GOAL OF THE EXERCISE: In the records that follow, find each line with the word "treasure" and copy it.

DATA SUPPLIED:
----

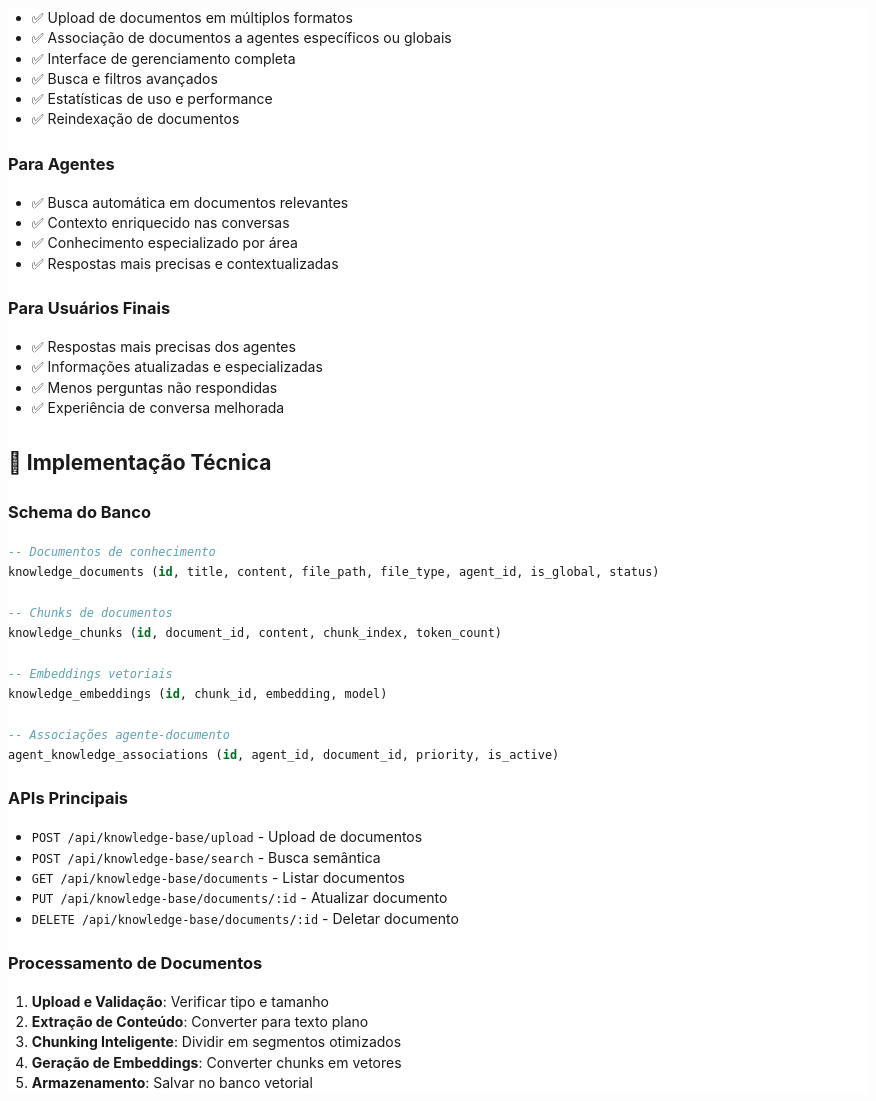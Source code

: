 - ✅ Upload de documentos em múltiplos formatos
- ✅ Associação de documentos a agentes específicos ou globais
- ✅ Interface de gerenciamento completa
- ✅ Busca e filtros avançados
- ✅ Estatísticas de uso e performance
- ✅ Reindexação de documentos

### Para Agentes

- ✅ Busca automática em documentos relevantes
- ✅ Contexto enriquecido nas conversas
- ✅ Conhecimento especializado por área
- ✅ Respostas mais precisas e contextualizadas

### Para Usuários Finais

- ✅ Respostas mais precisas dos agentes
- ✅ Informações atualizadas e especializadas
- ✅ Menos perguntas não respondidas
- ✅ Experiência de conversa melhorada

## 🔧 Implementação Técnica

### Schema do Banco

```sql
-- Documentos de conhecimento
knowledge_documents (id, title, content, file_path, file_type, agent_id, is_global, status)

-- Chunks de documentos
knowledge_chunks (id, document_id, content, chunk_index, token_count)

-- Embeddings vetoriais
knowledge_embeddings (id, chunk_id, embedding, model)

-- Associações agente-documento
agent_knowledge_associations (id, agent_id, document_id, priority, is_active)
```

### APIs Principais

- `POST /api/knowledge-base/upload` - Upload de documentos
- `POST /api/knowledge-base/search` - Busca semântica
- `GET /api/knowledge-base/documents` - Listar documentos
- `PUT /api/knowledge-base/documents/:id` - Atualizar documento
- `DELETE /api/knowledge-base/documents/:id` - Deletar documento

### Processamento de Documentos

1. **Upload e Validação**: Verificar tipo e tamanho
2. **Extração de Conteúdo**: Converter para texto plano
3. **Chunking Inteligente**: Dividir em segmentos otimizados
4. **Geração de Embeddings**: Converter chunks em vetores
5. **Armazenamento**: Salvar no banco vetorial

----

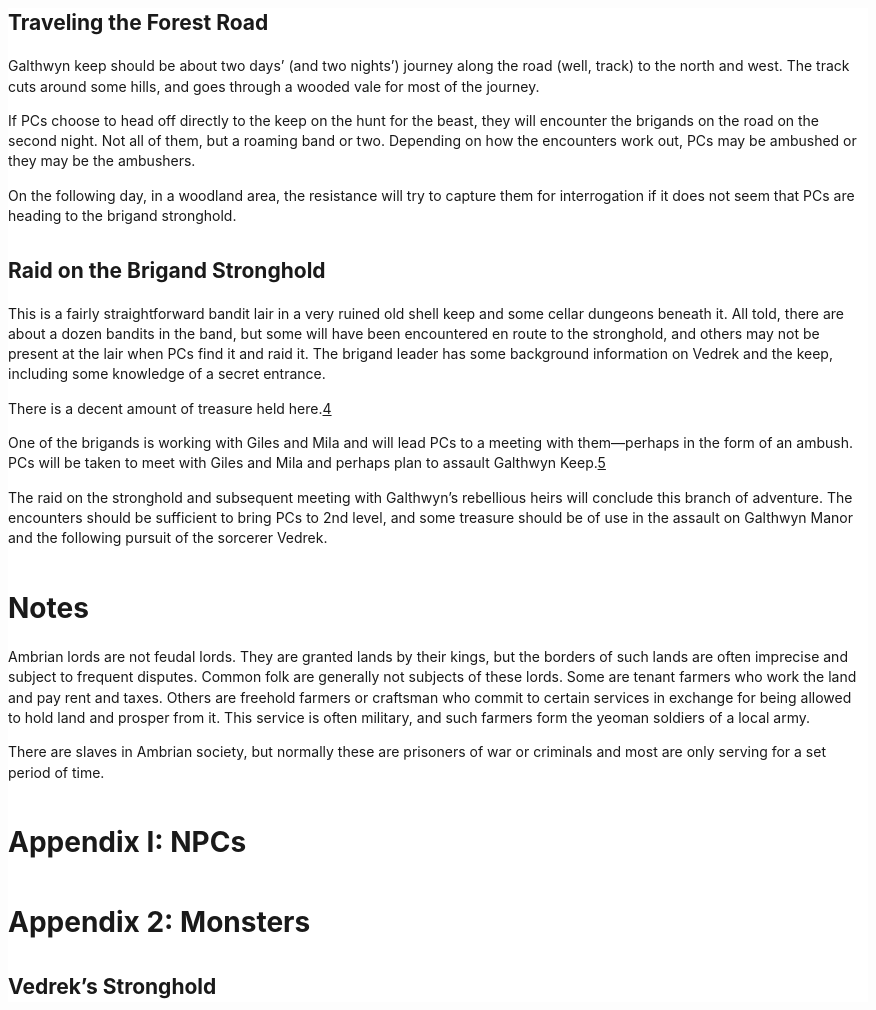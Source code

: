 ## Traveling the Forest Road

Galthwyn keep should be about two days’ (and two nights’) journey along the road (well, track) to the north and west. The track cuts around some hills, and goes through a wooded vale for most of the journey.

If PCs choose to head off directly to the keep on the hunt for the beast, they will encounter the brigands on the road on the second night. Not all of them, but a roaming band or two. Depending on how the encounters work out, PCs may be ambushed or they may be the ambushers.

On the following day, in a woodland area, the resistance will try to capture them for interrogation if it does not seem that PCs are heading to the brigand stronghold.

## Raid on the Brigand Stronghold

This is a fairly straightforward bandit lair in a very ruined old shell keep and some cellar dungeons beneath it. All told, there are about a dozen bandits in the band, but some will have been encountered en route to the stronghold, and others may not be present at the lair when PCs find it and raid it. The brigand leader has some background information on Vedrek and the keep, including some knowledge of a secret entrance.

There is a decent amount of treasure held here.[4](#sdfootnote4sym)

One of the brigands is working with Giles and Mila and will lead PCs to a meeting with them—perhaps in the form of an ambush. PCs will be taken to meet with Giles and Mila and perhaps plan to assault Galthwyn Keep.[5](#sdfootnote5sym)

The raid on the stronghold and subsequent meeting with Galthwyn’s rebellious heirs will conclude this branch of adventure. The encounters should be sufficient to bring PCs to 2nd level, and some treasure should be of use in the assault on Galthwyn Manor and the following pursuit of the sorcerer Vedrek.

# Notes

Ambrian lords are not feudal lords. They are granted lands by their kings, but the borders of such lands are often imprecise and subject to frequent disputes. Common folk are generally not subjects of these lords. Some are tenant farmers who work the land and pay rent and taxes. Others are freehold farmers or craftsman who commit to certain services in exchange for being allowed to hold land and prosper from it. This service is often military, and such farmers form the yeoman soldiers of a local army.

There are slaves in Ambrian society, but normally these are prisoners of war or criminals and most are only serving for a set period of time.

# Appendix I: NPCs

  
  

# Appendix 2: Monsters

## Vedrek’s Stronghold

----

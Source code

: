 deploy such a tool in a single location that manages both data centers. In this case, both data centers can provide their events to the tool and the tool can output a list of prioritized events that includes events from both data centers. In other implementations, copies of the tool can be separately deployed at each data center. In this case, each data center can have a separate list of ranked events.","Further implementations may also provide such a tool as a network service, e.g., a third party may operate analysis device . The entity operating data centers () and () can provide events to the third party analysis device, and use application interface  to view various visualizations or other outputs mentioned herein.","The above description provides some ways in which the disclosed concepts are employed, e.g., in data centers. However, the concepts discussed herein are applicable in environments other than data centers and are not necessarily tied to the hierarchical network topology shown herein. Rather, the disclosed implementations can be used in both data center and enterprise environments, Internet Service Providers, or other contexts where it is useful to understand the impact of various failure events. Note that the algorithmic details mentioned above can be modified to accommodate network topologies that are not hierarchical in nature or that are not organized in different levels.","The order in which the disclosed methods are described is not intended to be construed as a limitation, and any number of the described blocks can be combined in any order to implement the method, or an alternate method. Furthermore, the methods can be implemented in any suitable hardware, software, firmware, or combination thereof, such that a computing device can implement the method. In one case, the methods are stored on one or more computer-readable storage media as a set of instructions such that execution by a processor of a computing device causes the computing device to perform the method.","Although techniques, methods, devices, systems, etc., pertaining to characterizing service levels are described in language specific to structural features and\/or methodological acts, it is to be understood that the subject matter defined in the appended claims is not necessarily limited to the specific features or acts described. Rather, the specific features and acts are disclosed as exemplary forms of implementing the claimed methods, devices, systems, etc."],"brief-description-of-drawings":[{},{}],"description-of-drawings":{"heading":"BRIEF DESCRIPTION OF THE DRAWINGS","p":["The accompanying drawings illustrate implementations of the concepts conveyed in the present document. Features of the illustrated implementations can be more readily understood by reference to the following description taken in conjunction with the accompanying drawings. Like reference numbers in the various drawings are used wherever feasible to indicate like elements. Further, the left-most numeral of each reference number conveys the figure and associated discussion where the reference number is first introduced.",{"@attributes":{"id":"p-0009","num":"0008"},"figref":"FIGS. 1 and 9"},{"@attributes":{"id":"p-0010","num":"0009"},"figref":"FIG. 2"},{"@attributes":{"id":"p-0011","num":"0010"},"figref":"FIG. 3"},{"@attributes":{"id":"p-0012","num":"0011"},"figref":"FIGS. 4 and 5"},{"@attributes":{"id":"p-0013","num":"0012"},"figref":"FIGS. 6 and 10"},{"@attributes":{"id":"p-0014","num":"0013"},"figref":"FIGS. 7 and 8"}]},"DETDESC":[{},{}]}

----

ANSWER SECTION:
There is a decent amount of treasure held here.[4](#sdfootnote4sym)
The raid on the stronghold and subsequent meeting with Galthwyn’s rebellious heirs will conclude this branch of adventure. The encounters should be sufficient to bring PCs to 2nd level, and some treasure should be of use in the assault on Galthwyn Manor and the following pursuit of the sorcerer Vedrek.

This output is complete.